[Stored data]
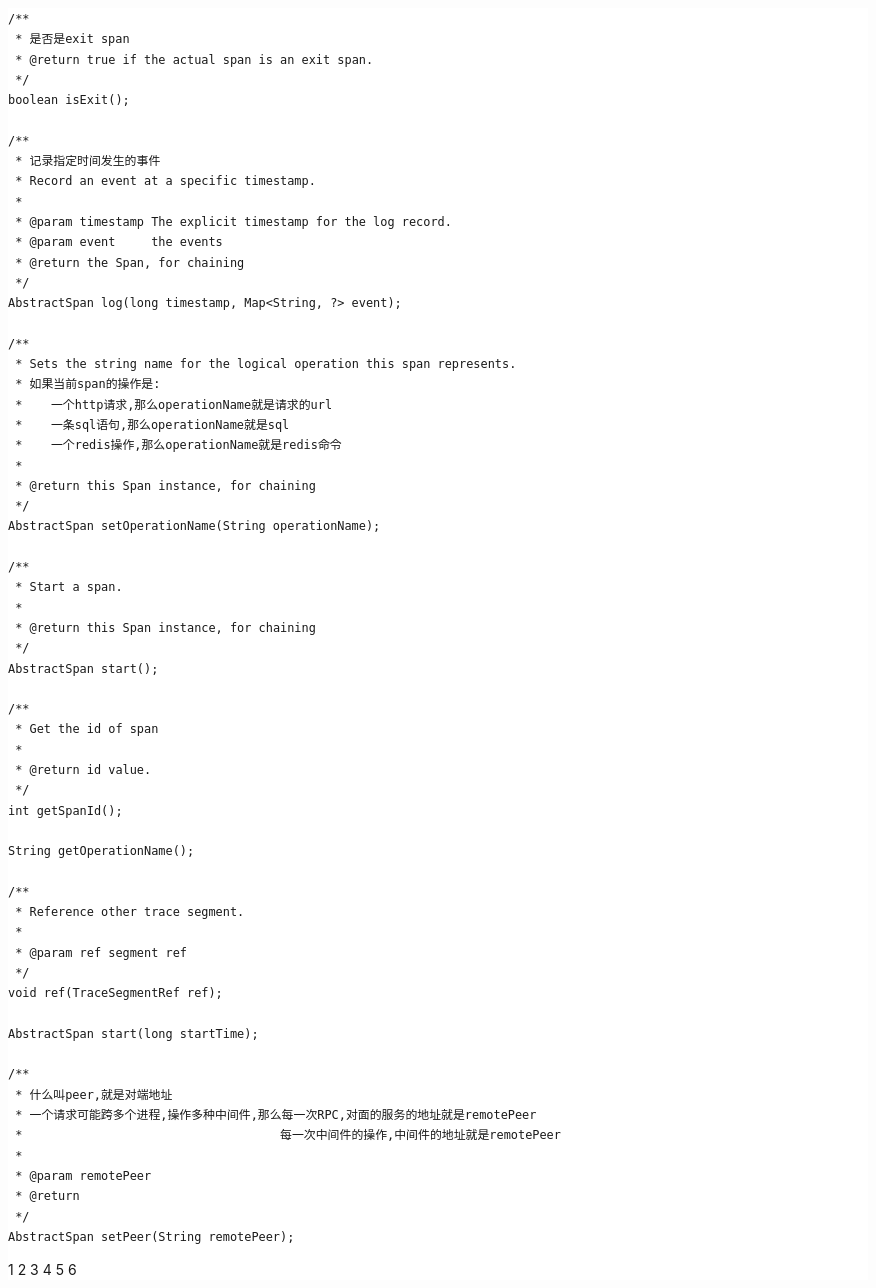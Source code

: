     /**
     * 是否是exit span
     * @return true if the actual span is an exit span.
     */
    boolean isExit();
    
    /**
     * 记录指定时间发生的事件
     * Record an event at a specific timestamp.
     *
     * @param timestamp The explicit timestamp for the log record.
     * @param event     the events
     * @return the Span, for chaining
     */
    AbstractSpan log(long timestamp, Map<String, ?> event);
    
    /**
     * Sets the string name for the logical operation this span represents.
     * 如果当前span的操作是:
     *    一个http请求,那么operationName就是请求的url
     *    一条sql语句,那么operationName就是sql
     *    一个redis操作,那么operationName就是redis命令
     *
     * @return this Span instance, for chaining
     */
    AbstractSpan setOperationName(String operationName);
      
    /**
     * Start a span.
     *
     * @return this Span instance, for chaining
     */
    AbstractSpan start();
    
    /**
     * Get the id of span
     *
     * @return id value.
     */
    int getSpanId();
    
    String getOperationName();
    
    /**
     * Reference other trace segment.
     *
     * @param ref segment ref
     */
    void ref(TraceSegmentRef ref);
    
    AbstractSpan start(long startTime);
    
    /**
     * 什么叫peer,就是对端地址
     * 一个请求可能跨多个进程,操作多种中间件,那么每一次RPC,对面的服务的地址就是remotePeer
     *                                    每一次中间件的操作,中间件的地址就是remotePeer
     *
     * @param remotePeer
     * @return
     */
    AbstractSpan setPeer(String remotePeer);  
1
2
3
4
5
6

• _Problem statement_
Search the records above for the string "AbstractSpan". Copy every line that contains it.

• _Task response_
    AbstractSpan log(long timestamp, Map<String, ?> event);
    AbstractSpan setOperationName(String operationName);
    AbstractSpan start();
    AbstractSpan start(long startTime);
    AbstractSpan setPeer(String remotePeer);  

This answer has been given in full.